Sort through the data and copy the lines holding the word "filter".

Data items
______________________________
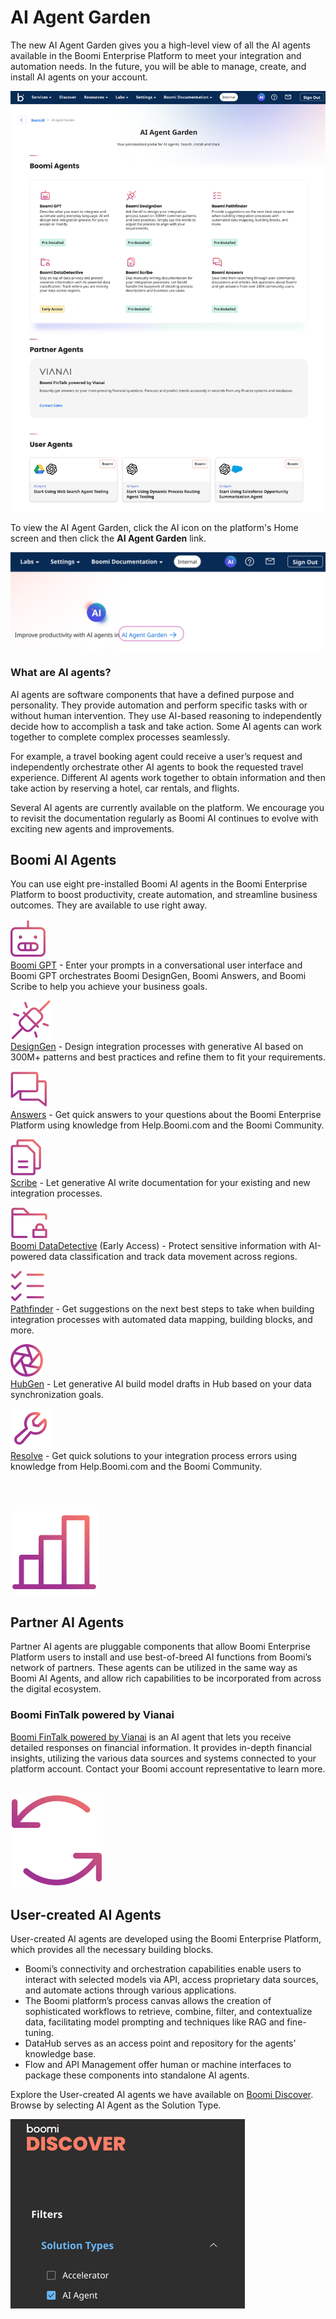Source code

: # AI Agent Garden

<head>
  <meta name="guidename" content="Platform"/>
  <meta name="context" content="GUID-22f68162-3f4a-429c-9d84-6b0e0b450a8d"/>
</head>

The new AI Agent Garden gives you a high-level view of all the AI agents available in the Boomi Enterprise Platform to meet your integration and automation needs. In the future, you will be able to manage, create, and install AI agents on your account.

![image of the AI agent garden, displaying Boomi AI agents as installed, and displays tiles for other Partner and User agents.](./Images/ai-img-agent_garden_2.png)

To view the AI Agent Garden, click the AI icon on the platform's Home screen and then click the **AI Agent Garden** link.

![image of the main Boomi GPT page with agent garden link](./Images/ai-img_agent_link.png)

### What are AI agents?

AI agents are software components that have a defined purpose and personality. They provide automation and perform specific tasks with or without human intervention. They use AI-based reasoning to independently decide how to accomplish a task and take action. Some AI agents can work together to complete complex processes seamlessly.

For example, a travel booking agent could receive a user’s request and independently orchestrate other AI agents to book the requested travel experience. Different AI agents work together to obtain information and then take action by reserving a hotel, car rentals, and flights.

Several AI agents are currently available on the platform. We encourage you to revisit the documentation regularly as Boomi AI continues to evolve with exciting new agents and improvements.


## Boomi AI Agents

You can use eight pre-installed Boomi AI agents in the Boomi Enterprise Platform to boost productivity, create automation, and streamline business outcomes. They are available to use right away.

![icon](./Images/ai-img-agent-boomigpt.svg)<br/>
[Boomi GPT](/docs/Atomsphere/Platform/atm-BoomiAI_BoomiGPT.md) - Enter your prompts in a conversational user interface and Boomi GPT orchestrates Boomi DesignGen, Boomi Answers, and Boomi Scribe to help you achieve your business goals.

![icon](./Images/ai-img-agent-designgen.svg)<br/>
[DesignGen](/docs/Atomsphere/Platform/atm-BoomiAI_Boomi_DesignGen.md) - Design integration processes with generative AI based on 300M+ patterns and best practices and refine them to fit your requirements.

![icon](./Images/ai-img-agent-boomianswers.svg)<br/>
[Answers](/docs/Atomsphere/Platform/atm-BoomiAI_Boomi_Answers.md) - Get quick answers to your questions about the Boomi Enterprise Platform using knowledge from Help.Boomi.com and the Boomi Community.

![icon](./Images/ai-img-agent-boomiscribe.svg)<br/>
[Scribe](/docs/Atomsphere/Platform/atm-BoomiAI_Boomi_Scribe.md) - Let generative AI write documentation for your existing and new integration processes.

![icon](./Images/ai-img-agent-boomidatadetective.svg)<br/>
[Boomi DataDetective](/docs/Atomsphere/Platform/atm-BoomiAI_PII_Insights.md) (Early Access) - Protect sensitive information with AI-powered data classification and track data movement across regions.

![icon](./Images/ai-img-agent-boomipathfinder.svg)<br/>
[Pathfinder](/docs/Atomsphere/Platform/atm-BoomiAI_Boomi_Pathfinder.md) - Get suggestions on the next best steps to take when building integration processes with automated data mapping, building blocks, and more.

![icon](./Images/ai-img-agent-hubgen-3.svg)<br/>
[HubGen](/docs/Atomsphere/Platform/atm-BoomiAI_Boomi_HubGen.md) - Let generative AI build model drafts in Hub based on your data synchronization goals.

![icon](./Images/ai-img-agent-resolve.svg)<br/>
[Resolve](/docs/Atomsphere/Integration/Integration%20management/c-atm-Boomi_Resolve_161e2c65-2c4d-45b8-a0ae-b107ddddac89.md) - Get quick solutions to your integration process errors using knowledge from Help.Boomi.com and the Boomi Community.

<br/><br/>

![icon](./Images/ai-img-agent-partneragent.svg)
## Partner AI Agents

Partner AI agents are pluggable components that allow Boomi Enterprise Platform users to install and use best-of-breed AI functions from Boomi’s network of partners. These agents can be utilized in the same way as Boomi AI Agents, and allow rich capabilities to be incorporated from across the digital ecosystem.

### Boomi FinTalk powered by Vianai

[Boomi FinTalk powered by Vianai](https://discover.boomi.com/solutions/boomi-fintalk) is an AI agent that lets you receive detailed responses on financial information. It provides in-depth financial insights, utilizing the various data sources and systems connected to your platform account. Contact your Boomi account representative to learn more.<br/><br/>

![icon](./Images/ai-img-agent-useragent.svg)
## User-created AI Agents

User-created AI agents are developed using the Boomi Enterprise Platform, which provides all the necessary building blocks.

- Boomi’s connectivity and orchestration capabilities enable users to interact with selected models via API, access proprietary data sources, and automate actions through various applications. 
- The Boomi platform’s process canvas allows the creation of sophisticated workflows to retrieve, combine, filter, and contextualize data, facilitating model prompting and techniques like RAG and fine-tuning. 
- DataHub serves as an access point and repository for the agents’ knowledge base.
- Flow and API Management offer human or machine interfaces to package these components into standalone AI agents.

Explore the User-created AI agents we have available on [Boomi Discover](https://discover.boomi.com/browse-solutions). Browse by selecting AI Agent as the Solution Type.

![Browse Boomi Discover AI agent filter](./Images/ai-img-boomi_discover.png)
______________________________
Result below =>
- The Boomi platform’s process canvas allows the creation of sophisticated workflows to retrieve, combine, filter, and contextualize data, facilitating model prompting and techniques like RAG and fine-tuning. 
![Browse Boomi Discover AI agent filter](./Images/ai-img-boomi_discover.png)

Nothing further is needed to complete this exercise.